I joined a gym a few weeks ago. It is staffed by young people who wear ugly blue t-shirts. They stand behind the counter near a sad metal basket of bananas, and say “hello” when people walk in. They’re like toned Wal-Mart greeters—pleasant but not terribly helpful.

Is this right?

Now I’m no expert on gyms but I think it’s kind of a crappy gym. The $20-a-month price tag suggests this is not a top-of-the-line fitness centre. They do have machines, bulky men who can’t put their arms down, and classes, including yoga.

Namaste. That’s about all I knew when I walked into what I think was an intermediate class led by Dave.

If you are a yoga novice don’t take an intermediate class. It hurts and they say things like, “now moving from yackity to smackity in one smooth motion…” And everyone in the class moved into some new pose with ease. I flopped around on the mat like a trout in a fishing boat who had given up.

I was so new I didn’t have a mat, but luckily the gym supplies them. They have them rolled up in a closet to ensure the fragrance of the last eight to 10 users is sufficiently trapped. The mat was about the thickness of a bedsheet but the aroma was about the thickness of a wheel of Camembert cheese. We were in some position that required my forehead to rest on the mat and it actually kinda stuck.

My husband said yoga is relaxing and that he once fell asleep during a yoga class. He didn’t take a class with Dave. Dave means yoga business.
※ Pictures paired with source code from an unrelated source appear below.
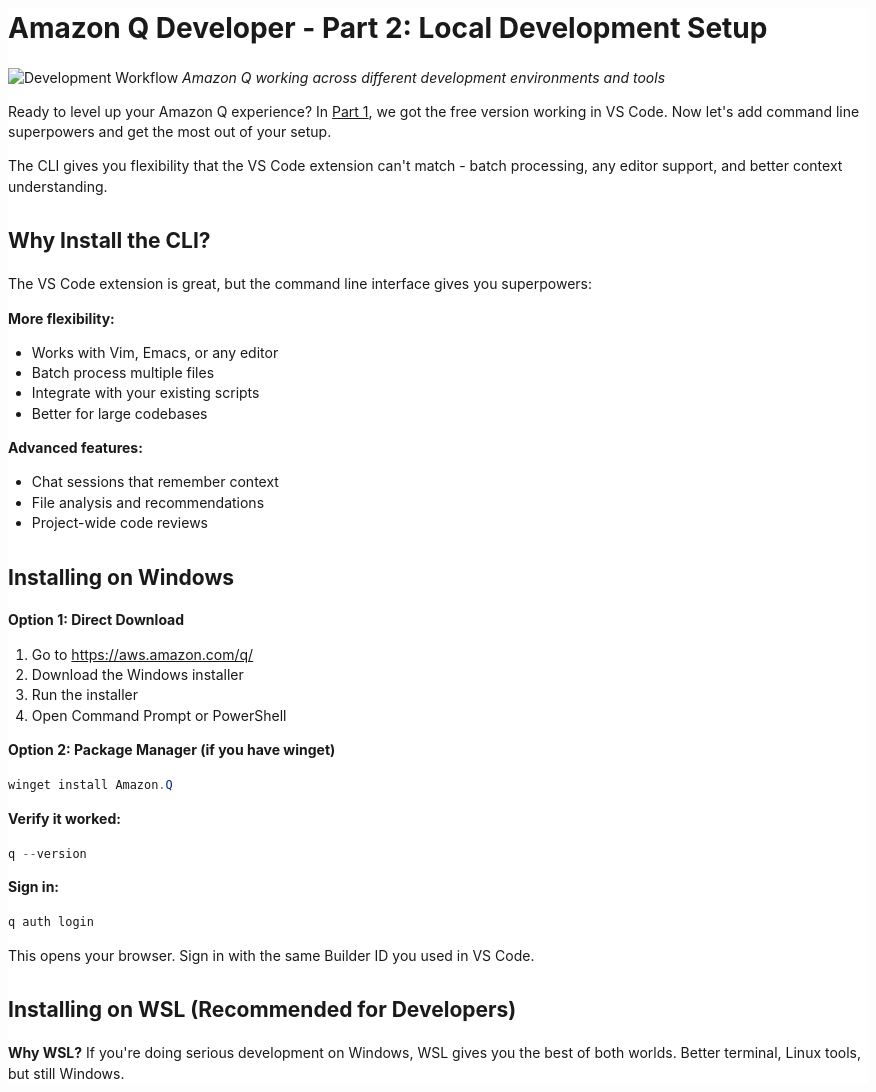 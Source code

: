 # Amazon Q Developer - Part 2: Local Development Setup

![Development Workflow](../../images/multi-platform-workflow.svg)
*Amazon Q working across different development environments and tools*

Ready to level up your Amazon Q experience? In [Part 1](../part1/README.md), we got the free version working in VS Code. Now let's add command line superpowers and get the most out of your setup.

The CLI gives you flexibility that the VS Code extension can't match - batch processing, any editor support, and better context understanding.

## Why Install the CLI?

The VS Code extension is great, but the command line interface gives you superpowers:

**More flexibility:**
- Works with Vim, Emacs, or any editor
- Batch process multiple files
- Integrate with your existing scripts
- Better for large codebases

**Advanced features:**
- Chat sessions that remember context
- File analysis and recommendations
- Project-wide code reviews

## Installing on Windows

**Option 1: Direct Download**
1. Go to https://aws.amazon.com/q/
2. Download the Windows installer
3. Run the installer
4. Open Command Prompt or PowerShell

**Option 2: Package Manager (if you have winget)**
```powershell
winget install Amazon.Q
```

**Verify it worked:**
```powershell
q --version
```

**Sign in:**
```powershell
q auth login
```

This opens your browser. Sign in with the same Builder ID you used in VS Code.

## Installing on WSL (Recommended for Developers)

**Why WSL?** If you're doing serious development on Windows, WSL gives you the best of both worlds. Better terminal, Linux tools, but still Windows.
We planked, a lot. And stretched things that usually face down up to the sky. There’s a lot to see in a yoga class. And as my bits and pieces were up in the air and Dave walked around adjusting people, I couldn’t help but wonder if everything was looking OK back there. I’ve never seen myself from that angle. I don’t think I can replicate the position and balance a mirror, so a small part of me will remain a mystery, at least to myself.

Before I left Dave asked if I was new to yoga. He could tell “a little bit” but encouraged me to come back.

I have to admit I felt more limber even after that first class. I can almost touch my ankles.

So I went out and got a mat. It smells like a toxic plastic factory but maybe those fumes will help bring on a sense of inner peace. I’m practicing beginner yoga at home before I go back to Dave with my shiny new mat.

For anyone interested in trying some yoga at home, I’ve been learning from Adriene at Yoga with Adriene. She has videos for beginners and for people with bad knees!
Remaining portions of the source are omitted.